Why it’s taken so long for him to get a role with the organization is beyond me; the fact that he had another, probably more lucrative job at ESPN prior to this likely had something to do with it. I was a huge advocate for him to get the managing gig that went to Ryne Sandberg a few years ago - the Phillies were going to be bad, so why not just keep a loose clubhouse - though he wasn’t campaigning for the job and probably was unaware of my efforts to give it to him.
But now, thanks to a desire to put off retirement and cutbacks at Bristol (Kruk was sick of getting harassed with corporate phone calls on the golf course anyway), Kruk has returned to the Phillies’ broadcast booth for a formal gig for the first time since 2003. He may need to adjust expectations, having watched a team that year that actually finished ten games over .500, while the 2017 Phillies have been projected to finish somewhat lower than that. Then again, we might be lucky if he can reach the booth without getting stuck in a broom closet; he’s apparently bad at getting around in stadiums (“I really suck at that. I mean, it's terrible.") To be fair, we’ve all gotten lost countless times in large and small baseball venues, and anyone who says they haven’t is a shameful liar who deserves no respect.
But Kruk made it clear that he has no intention of “sugarcoating” anything for the fans or the players, and we can expect a certain amount of informal jawing with which radio listeners are already familiar. He’ll only be around for 90 games, but when he’s here, he’ll probably be a refreshing dose of Larry Andersen-brand color commentating to contrast the industrial, vanilla tone the Phillies TV broadcast has adopted since being reworked by a faceless cable conglomerate in 2014. But the man who got his career batting average up to an even .300 and then immediately quit playing baseball forever in the middle of a game should be able to provide the sort of relatable commentary we need to keep watching as the endless baseball season swallows our lives.
Meanwhile, elsewhere in the park, a truck packed full baseball stuff was dispatched to Clearwater, so that all of the Phillies bats (1,200) and bicycles (6) and golf clubs (25 sets) will be down there when the players start arriving on February 13. My god, that’s in four days. We’re four moonrises from something that resembles baseball.
The Phillies explained, as they do every year, how their Truck Day is different from all other teams’ because their Truck Day involves the transportation of unlicensed, highly unstable weaponry.
Must be Italian. pic.twitter.com/Ha3q96Tb6J
— Phillies (@Phillies) February 8, 2017
Relax, that thing thing will be out of the back of a speeding truck and into the hands of a wild animal in no time.

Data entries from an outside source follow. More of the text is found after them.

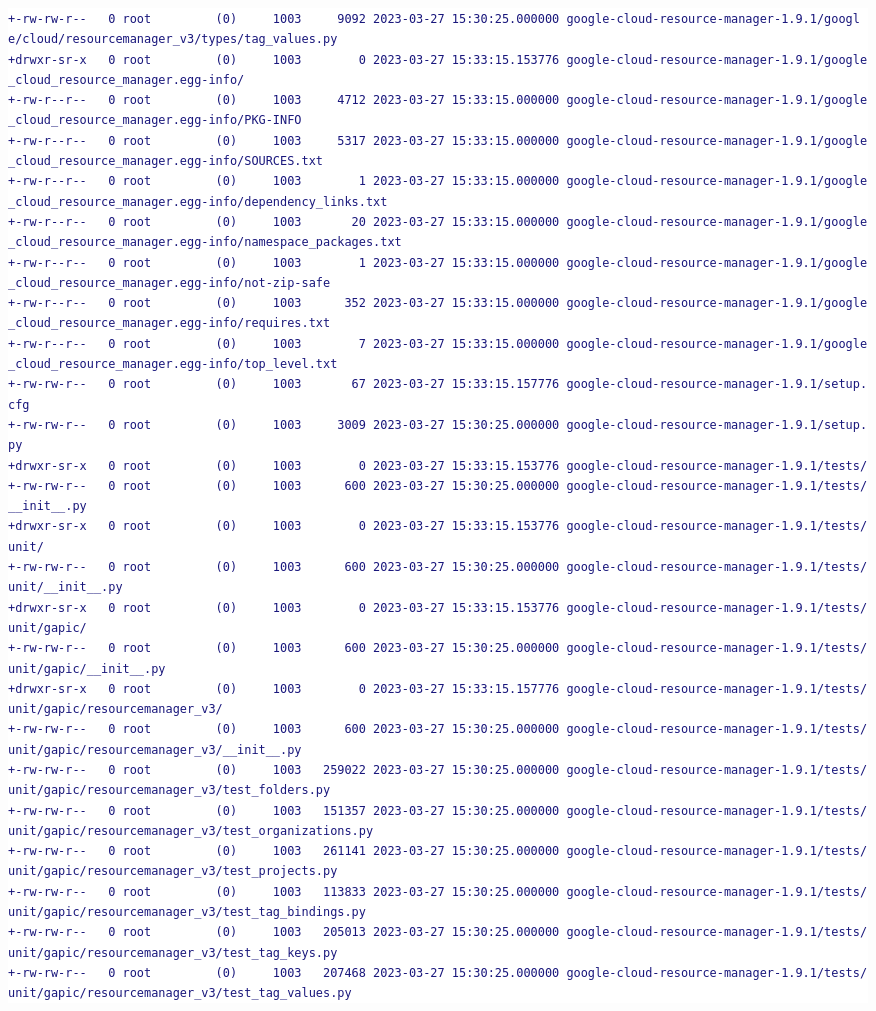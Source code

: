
 ```diff
+-rw-rw-r--   0 root         (0)     1003     9092 2023-03-27 15:30:25.000000 google-cloud-resource-manager-1.9.1/google/cloud/resourcemanager_v3/types/tag_values.py
+drwxr-sr-x   0 root         (0)     1003        0 2023-03-27 15:33:15.153776 google-cloud-resource-manager-1.9.1/google_cloud_resource_manager.egg-info/
+-rw-r--r--   0 root         (0)     1003     4712 2023-03-27 15:33:15.000000 google-cloud-resource-manager-1.9.1/google_cloud_resource_manager.egg-info/PKG-INFO
+-rw-r--r--   0 root         (0)     1003     5317 2023-03-27 15:33:15.000000 google-cloud-resource-manager-1.9.1/google_cloud_resource_manager.egg-info/SOURCES.txt
+-rw-r--r--   0 root         (0)     1003        1 2023-03-27 15:33:15.000000 google-cloud-resource-manager-1.9.1/google_cloud_resource_manager.egg-info/dependency_links.txt
+-rw-r--r--   0 root         (0)     1003       20 2023-03-27 15:33:15.000000 google-cloud-resource-manager-1.9.1/google_cloud_resource_manager.egg-info/namespace_packages.txt
+-rw-r--r--   0 root         (0)     1003        1 2023-03-27 15:33:15.000000 google-cloud-resource-manager-1.9.1/google_cloud_resource_manager.egg-info/not-zip-safe
+-rw-r--r--   0 root         (0)     1003      352 2023-03-27 15:33:15.000000 google-cloud-resource-manager-1.9.1/google_cloud_resource_manager.egg-info/requires.txt
+-rw-r--r--   0 root         (0)     1003        7 2023-03-27 15:33:15.000000 google-cloud-resource-manager-1.9.1/google_cloud_resource_manager.egg-info/top_level.txt
+-rw-rw-r--   0 root         (0)     1003       67 2023-03-27 15:33:15.157776 google-cloud-resource-manager-1.9.1/setup.cfg
+-rw-rw-r--   0 root         (0)     1003     3009 2023-03-27 15:30:25.000000 google-cloud-resource-manager-1.9.1/setup.py
+drwxr-sr-x   0 root         (0)     1003        0 2023-03-27 15:33:15.153776 google-cloud-resource-manager-1.9.1/tests/
+-rw-rw-r--   0 root         (0)     1003      600 2023-03-27 15:30:25.000000 google-cloud-resource-manager-1.9.1/tests/__init__.py
+drwxr-sr-x   0 root         (0)     1003        0 2023-03-27 15:33:15.153776 google-cloud-resource-manager-1.9.1/tests/unit/
+-rw-rw-r--   0 root         (0)     1003      600 2023-03-27 15:30:25.000000 google-cloud-resource-manager-1.9.1/tests/unit/__init__.py
+drwxr-sr-x   0 root         (0)     1003        0 2023-03-27 15:33:15.153776 google-cloud-resource-manager-1.9.1/tests/unit/gapic/
+-rw-rw-r--   0 root         (0)     1003      600 2023-03-27 15:30:25.000000 google-cloud-resource-manager-1.9.1/tests/unit/gapic/__init__.py
+drwxr-sr-x   0 root         (0)     1003        0 2023-03-27 15:33:15.157776 google-cloud-resource-manager-1.9.1/tests/unit/gapic/resourcemanager_v3/
+-rw-rw-r--   0 root         (0)     1003      600 2023-03-27 15:30:25.000000 google-cloud-resource-manager-1.9.1/tests/unit/gapic/resourcemanager_v3/__init__.py
+-rw-rw-r--   0 root         (0)     1003   259022 2023-03-27 15:30:25.000000 google-cloud-resource-manager-1.9.1/tests/unit/gapic/resourcemanager_v3/test_folders.py
+-rw-rw-r--   0 root         (0)     1003   151357 2023-03-27 15:30:25.000000 google-cloud-resource-manager-1.9.1/tests/unit/gapic/resourcemanager_v3/test_organizations.py
+-rw-rw-r--   0 root         (0)     1003   261141 2023-03-27 15:30:25.000000 google-cloud-resource-manager-1.9.1/tests/unit/gapic/resourcemanager_v3/test_projects.py
+-rw-rw-r--   0 root         (0)     1003   113833 2023-03-27 15:30:25.000000 google-cloud-resource-manager-1.9.1/tests/unit/gapic/resourcemanager_v3/test_tag_bindings.py
+-rw-rw-r--   0 root         (0)     1003   205013 2023-03-27 15:30:25.000000 google-cloud-resource-manager-1.9.1/tests/unit/gapic/resourcemanager_v3/test_tag_keys.py
+-rw-rw-r--   0 root         (0)     1003   207468 2023-03-27 15:30:25.000000 google-cloud-resource-manager-1.9.1/tests/unit/gapic/resourcemanager_v3/test_tag_values.py
```
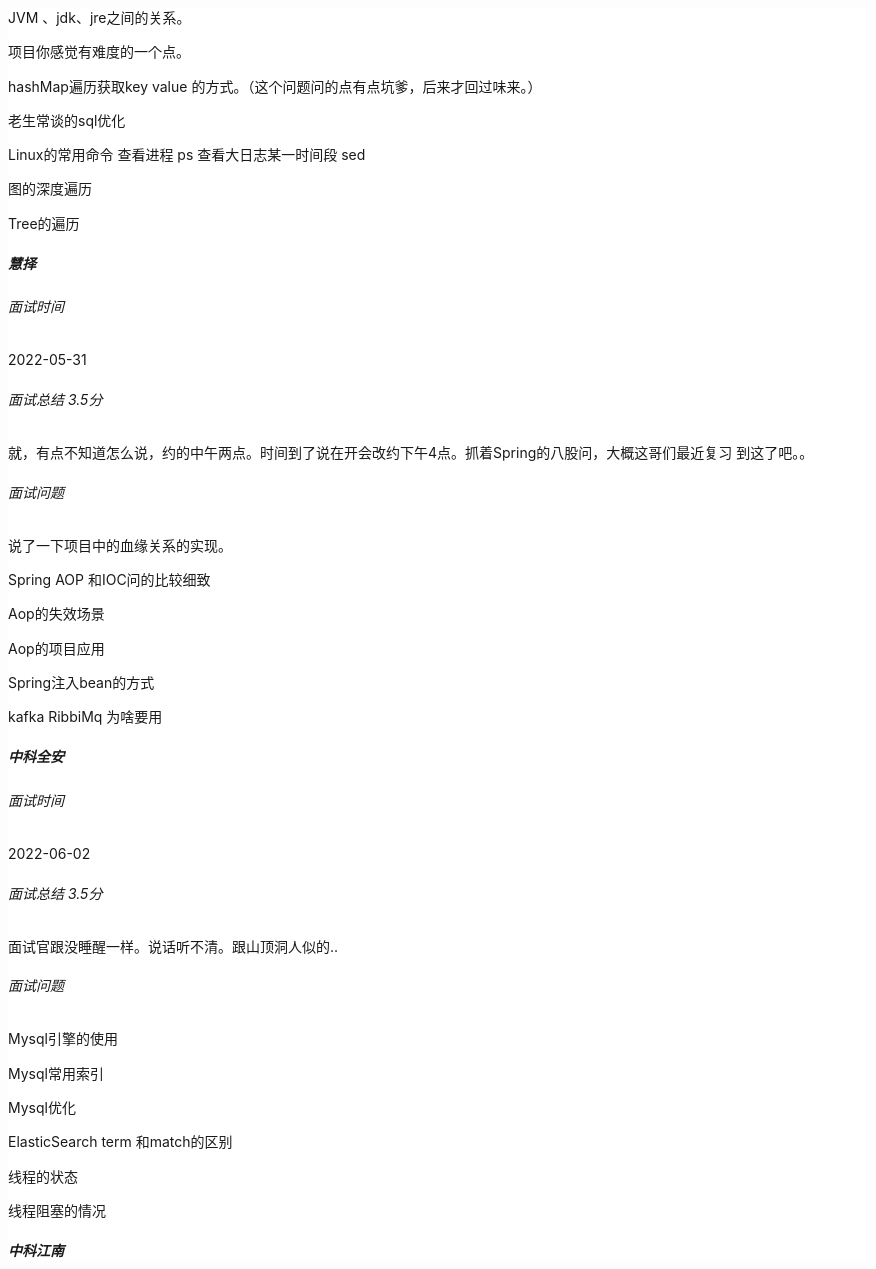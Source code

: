 JVM 、jdk、jre之间的关系。

项目你感觉有难度的一个点。

hashMap遍历获取key  value 的方式。（这个问题问的点有点坑爹，后来才回过味来。）

老生常谈的sql优化

Linux的常用命令     查看进程  ps   查看大日志某一时间段  sed

图的深度遍历   

Tree的遍历

##### 慧择

###### 面试时间

2022-05-31

###### 面试总结 3.5分

就，有点不知道怎么说，约的中午两点。时间到了说在开会改约下午4点。抓着Spring的八股问，大概这哥们最近复习 到这了吧。。

###### 面试问题

说了一下项目中的血缘关系的实现。

Spring AOP 和IOC问的比较细致

Aop的失效场景

Aop的项目应用

Spring注入bean的方式

kafka  RibbiMq 为啥要用

##### 中科全安

###### 面试时间

2022-06-02

###### 面试总结  3.5分

面试官跟没睡醒一样。说话听不清。跟山顶洞人似的..

###### 面试问题

Mysql引擎的使用

Mysql常用索引

Mysql优化

ElasticSearch term 和match的区别

线程的状态

线程阻塞的情况

##### 中科江南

Every year, baseball teams send their trucks to spring training locations several days before the team embarks, and every year we’re on edge: Will the truck survive the bone-strewn hellscape between here and Florida? What’s even out there, beyond Philadelphia city limits, anyway? Our overlords tell us nothing awaits us out there but death, but those trucks seem to safely arrive at their destination every year. You know, I’m starting to wonder if this is all just a government ruse in order to keep us afraid and therefore keep us in li[THIS BLOG POST HAS BEEN CENSORED BY THE PHILADELPHIA CITY GOVERNMENT. MAY GOD HAVE MERCY ON THAT TRUCK DRIVER’S SOUL AS IT EMBARKS ON A PERILOUS ODYSSEY OUTSIDE OF THE QUARANTINE ZONE, WHERE WE ARE SAFE FOREVER].